Task to complete: Every line below that holds the string "Sarkozy" should be copied.
:: Source material
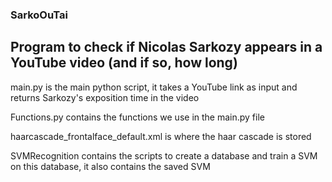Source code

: ### SarkoOuTai

## Program to check if Nicolas Sarkozy appears in a YouTube video (and if so, how long) 



main.py is the main python script, it takes a YouTube link as input and returns Sarkozy's exposition time in the video

Functions.py contains the functions we use in the main.py file

haarcascade_frontalface_default.xml is where the haar cascade is stored

SVMRecognition contains the scripts to create a database and train a SVM on this database, it also contains the saved SVM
::::
Answer for this exercise:
## Program to check if Nicolas Sarkozy appears in a YouTube video (and if so, how long) 
main.py is the main python script, it takes a YouTube link as input and returns Sarkozy's exposition time in the video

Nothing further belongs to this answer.